Do you suffer from recurring sores on or around your mouth and lips? If so, know that you are not alone! Over 20% of the population suffers from sores along with you.
Fever blisters, caused by Herpes Simplex Type-1 virus, are fluid filled blisters that most commonly occur on a person’s lips. They can also form in the mouth, particularly the gums and roof of the mouth, but this is rare. Fever blisters are usually painful. The pain can start at the very hint of the lesion beginning to form. The blisters rupture within hours, and then they crust over and form scabs. Typically, fever blisters last about 7-10 days.
Once a person is infected, the virus remains with you. It hides away in your nerves until activated. Conditions such as stress, fever, trauma, hormonal changes, and exposure to sunlight can cause the blisters to form again.
I used to get fever blisters as a child every time I had a fever. A few days after my body had healed, I would feel my lips tingle in the corner of my mouth. Sure enough, within a day, I could see the fever blister forming. Over the past few years, I have stopped getting them after fevers. Instead, they appear each time I am overexposed to the sun. That very night the tingling starts and the next day the blister shows it’s ugly head somewhere on my lips, usually around the corners again. The last blisters I got were very severe. I was under a lot of stress from moving 1000miles away from my family and friends, having to deal with military issues, and saying goodbye for month away from my husband. Not long after he left for Officer Training School in Alabama, I developed extremely sore, dry corners of my mouth that cracked. Then, a few days later I had two large blisters in each corner. This time, the blisters lasted a long 10 or so days! I could barely open my mouth because of the crust. If I stretched the blisters, they would crack open and bleed.
Fever blisters are not curable, but there are some antiviral ointments that help treat the affected areas.
For over six years in a row Carmex has ranked highest in a survey of over-the-counter lip balms recommended by pharmacists across the nation. This product is a lip balm for dry, chapped lips. It is also great for cold sores and fever blisters. At the first tingle, apply Carmex to the entire area. It leaves the blisters moisturized and soothes the cracking. Some people claim that Carmex even shortens healing time. Carmex comes in small tubes and tubs and runs about $2 at the drugstore.
Acyclovir 5% cream, also known as Zovirax, is FDA approved for the treatment of recurrent fever blisters. Oral acyclovir, given 5 times a day for children, shortened the course from 10 days to 4 days and reduced the duration of fever, eating, and drinking difficulties. Lower doses shorten healing by about one day and had no help with pain. However, by using a higher dose and starting during the tingling phase did have a significant effect on pain and duration.

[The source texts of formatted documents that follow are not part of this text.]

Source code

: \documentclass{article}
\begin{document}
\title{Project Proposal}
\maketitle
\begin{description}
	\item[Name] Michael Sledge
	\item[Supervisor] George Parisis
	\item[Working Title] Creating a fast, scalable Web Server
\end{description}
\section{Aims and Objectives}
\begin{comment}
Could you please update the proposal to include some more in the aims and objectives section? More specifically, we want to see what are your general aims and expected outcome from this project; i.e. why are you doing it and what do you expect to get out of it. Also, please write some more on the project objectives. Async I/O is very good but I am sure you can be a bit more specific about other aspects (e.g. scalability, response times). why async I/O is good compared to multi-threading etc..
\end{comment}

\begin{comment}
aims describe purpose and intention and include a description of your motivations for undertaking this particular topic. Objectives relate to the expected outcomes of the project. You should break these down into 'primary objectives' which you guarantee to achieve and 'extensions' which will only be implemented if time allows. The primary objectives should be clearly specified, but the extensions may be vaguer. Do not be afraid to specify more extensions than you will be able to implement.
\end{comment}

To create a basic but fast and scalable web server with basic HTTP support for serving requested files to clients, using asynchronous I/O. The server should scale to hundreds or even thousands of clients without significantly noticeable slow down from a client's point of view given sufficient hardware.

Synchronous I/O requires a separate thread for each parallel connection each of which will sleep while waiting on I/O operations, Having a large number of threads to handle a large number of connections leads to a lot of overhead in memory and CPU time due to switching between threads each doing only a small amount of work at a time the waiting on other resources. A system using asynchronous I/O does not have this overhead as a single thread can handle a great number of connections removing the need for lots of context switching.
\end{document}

Herpecin-L is my personal favorite. It is a unique product used for the treatment, protection, and prevention of blisters. Herpecin-L, unlike some other products, helps prevent painful cracking and promotes healing without numbing or drying the area. It contains dimethicone for protection, and comes with a sunscreen to help guard against the sun’s harmful rays. When I go outside in the sun, I keep Herpecin-L on my lips! I have not had an outbreak since I began using this product!
Some other things you can do to protect yourself is to avoid contact with another person when a lesion is present. Wash hands carefully before touching another part of your body or anyone else. The virus easily spreads to other people. Don’t squeeze, pinch, or pick at the blister. It will only elongate healing times.
More than 80% of Americans carry the virus that causes fever blisters. Treating a cold sore early will help shorten the duration and will ease the pain and discomfort. Try one of the above products; all three have proven themselves worthy in my experiences!